Posted: Fri Feb 14, 2020 4:45 pm
by lurker
god helps those who helps themselves?

Re: Some community churches are now arming themselves

Posted: Fri Feb 14, 2020 9:11 pm
by ChipGribble
You think they carve crosses into their bullets like that one scene in Hellboy? That'd be pretty rad.

Re: Some community churches are now arming themselves

Posted: Sat Feb 15, 2020 12:13 am
by JohnNewell
We go to a Cowboy Church. There are several around here and they were doing a ministry session at the Prison but that church seems to have folded.

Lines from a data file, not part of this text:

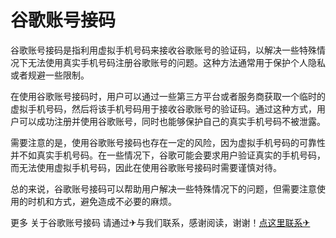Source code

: # 谷歌账号接码

谷歌账号接码是指利用虚拟手机号码来接收谷歌账号的验证码，以解决一些特殊情况下无法使用真实手机号码注册谷歌账号的问题。这种方法通常用于保护个人隐私或者规避一些限制。

在使用谷歌账号接码时，用户可以通过一些第三方平台或者服务商获取一个临时的虚拟手机号码，然后将该手机号码用于接收谷歌账号的验证码。通过这种方式，用户可以成功注册并使用谷歌账号，同时也能够保护自己的真实手机号码不被泄露。

需要注意的是，使用谷歌账号接码也存在一定的风险，因为虚拟手机号码的可靠性并不如真实手机号码。在一些情况下，谷歌可能会要求用户验证真实的手机号码，而无法使用虚拟手机号码，因此在使用谷歌账号接码时需要谨慎对待。

总的来说，谷歌账号接码可以帮助用户解决一些特殊情况下的问题，但需要注意使用的时机和方式，避免造成不必要的麻烦。

更多 关于谷歌账号接码 请通过✈与我们联系，感谢阅读，谢谢！[点这里联系✈](https://tg.k02.cc)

Anyway, I was Old School. I told the wife that I wouldn't go to church without wearing a business suit. She convinced me that wasn't necessary.

The first time that we went I insisted on carrying my weapon. Wife wasn't too sure.

Now, after a couple of Texas church shootings Wife pretty well is comfortable with me carrying a weapon and actually commented a few weeks ago that if there was a threat at our church then I probably wouldn't be the only one that was armed.

To me, weapons in church are nothing that I would have dreamed of 40 years ago but we live in a new reality today. And the smart man and survivor adapts.

Re: Some community churches are now arming themselves

Posted: Sat Feb 15, 2020 1:35 am
by K9s
Synagogues and mosques all have heavy and visible security here. They need it and I am glad they have it.

The big Christian churches have big security teams here. Smaller churches have to do what they can.

Re: Some community churches are now arming themselves

Posted: Sat Feb 15, 2020 10:35 am
by Wino
Small rural churches after Sutherland Springs I suspect not many are unarmed.

https://en.wikipedia.org/wiki/Sutherlan ... h_shooting

Re: Some community churches are now arming themselves

Posted: Tue Feb 18, 2020 1:58 am
by Tedzilla
I'm not part of any religion but I've read the the Torah, Quran and Bible and have found no admonishment to defending the innocent. I try to be armed unless I'm at the Post Office, including the parking lot, Washington DC and Maryland (possibly the most dangerous places I go).